Can a mastery of six fundamental areas of corporate governance propel more family enterprises beyond the third generation? Scott McCulloch reports.
Think you know governance? Think again.
A recent survey by the Institute of Corporate Directors and the Clarkson Centre for Board Effectiveness revealed that 33% of Canadian family businesses had neither a fiduciary board nor an advisory board.
Lack of structure doesn’t necessarily equate to poor governance, the report asserts, but governance mechanisms often grow in necessity as a family business matures.
A family’s growth and its enterprise’s progression do not necessary occur at the same pace. But both are intertwined, and it is here where governance can get tricky.
Which is why it is crucial to understand the distinction between corporate and family governance.
Family governance refers to formal processes that enable decision-making and policy enforcement concerning the management of family affairs.

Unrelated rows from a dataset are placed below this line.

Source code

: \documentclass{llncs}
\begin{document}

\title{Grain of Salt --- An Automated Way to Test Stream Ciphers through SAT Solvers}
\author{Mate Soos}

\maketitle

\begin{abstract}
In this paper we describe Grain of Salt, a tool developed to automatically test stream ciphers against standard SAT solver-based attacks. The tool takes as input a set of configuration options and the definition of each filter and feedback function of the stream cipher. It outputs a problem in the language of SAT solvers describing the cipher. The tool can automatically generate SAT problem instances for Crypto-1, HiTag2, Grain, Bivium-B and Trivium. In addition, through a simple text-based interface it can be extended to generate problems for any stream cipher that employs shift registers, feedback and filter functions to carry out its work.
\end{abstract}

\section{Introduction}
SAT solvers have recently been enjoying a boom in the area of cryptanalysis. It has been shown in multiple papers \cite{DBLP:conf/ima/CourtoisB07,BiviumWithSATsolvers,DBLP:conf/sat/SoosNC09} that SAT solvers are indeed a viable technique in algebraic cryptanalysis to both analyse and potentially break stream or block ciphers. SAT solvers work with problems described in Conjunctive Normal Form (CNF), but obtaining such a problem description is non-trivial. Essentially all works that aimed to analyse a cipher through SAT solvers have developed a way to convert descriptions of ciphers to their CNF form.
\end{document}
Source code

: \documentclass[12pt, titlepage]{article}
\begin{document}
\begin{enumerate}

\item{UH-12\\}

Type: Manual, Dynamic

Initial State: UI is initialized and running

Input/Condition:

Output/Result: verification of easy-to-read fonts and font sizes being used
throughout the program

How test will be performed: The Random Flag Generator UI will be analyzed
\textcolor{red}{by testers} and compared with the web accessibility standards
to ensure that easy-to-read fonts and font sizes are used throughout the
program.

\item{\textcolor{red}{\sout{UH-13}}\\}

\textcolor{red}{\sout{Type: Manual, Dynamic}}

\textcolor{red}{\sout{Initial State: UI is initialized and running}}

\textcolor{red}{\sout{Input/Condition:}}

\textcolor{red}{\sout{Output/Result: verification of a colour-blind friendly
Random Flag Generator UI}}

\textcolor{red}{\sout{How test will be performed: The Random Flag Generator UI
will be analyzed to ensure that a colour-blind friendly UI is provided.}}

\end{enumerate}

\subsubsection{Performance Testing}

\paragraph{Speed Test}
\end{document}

The goal of corporate governance is to enable investors (owners) to get a good return on their investment in the firm.
In business families both concepts intersect, and within that intersection lies six vital governance components: ownership structure, control mechanisms, boards, executive compensation, dividend policy and succession.
Family-controlled firms have long proven their edge over their non-family rivals, and good governance is a core ingredient in the winning formula.
One famous study by the Cyprus Institute of Management of 42 companies on the London Stock Exchange showed that listed family firms outperformed non-listed rivals by 40% between 1999 and 2005.
Yet the study noted that the outperformance of the Family Business Index only applied when the interests of shareholders and management were aligned.
Alignment is a form of purpose, and many family businesses have that in spades.
Widely-held public corporations are saddled with the so-called “agency problem” – managers and investors with conflicting incentives, according to a World Economic Forum study.
Family firms more easily align management and ownership incentives. Yet they are more likely to face another agency problem – the potential conflict of interest between family and non-family shareholders.
Attention to this issue is vital in all aspects of family firm governance, especially in families with investible assets north of US$100 million.
Many family business owners reach a point where they want to take some value out of the enterprise they have built up over decades by, say, an IPO or setting up of a family office.
The IPO route does not always appeal to all family business owners. They can be reluctant to dilute family ownership, for fear of the potential loss of control.
Meanwhile, stock market investors may sometimes worry that the families might be too self-interested to ensure good stock performance.
Either way, as a family business matures, good governance instruments become essential.
Why? Markets depend on it. In fact, it is impossible to overstate the importance of entrepreneurial families to the global economy.
In the US alone, family firms generate 64% of GDP or $5.9 trillion and 82 million jobs. Many of the world’s largest multinational corporations began as family ﬁrms.
And yet who hasn’t heard the received wisdom that first generation starts the company, the second builds it and the third destroys the business?
The reality is that a paltry 12% of family business get to third generation. That is a disturbing figure. So why not reverse it with better governance?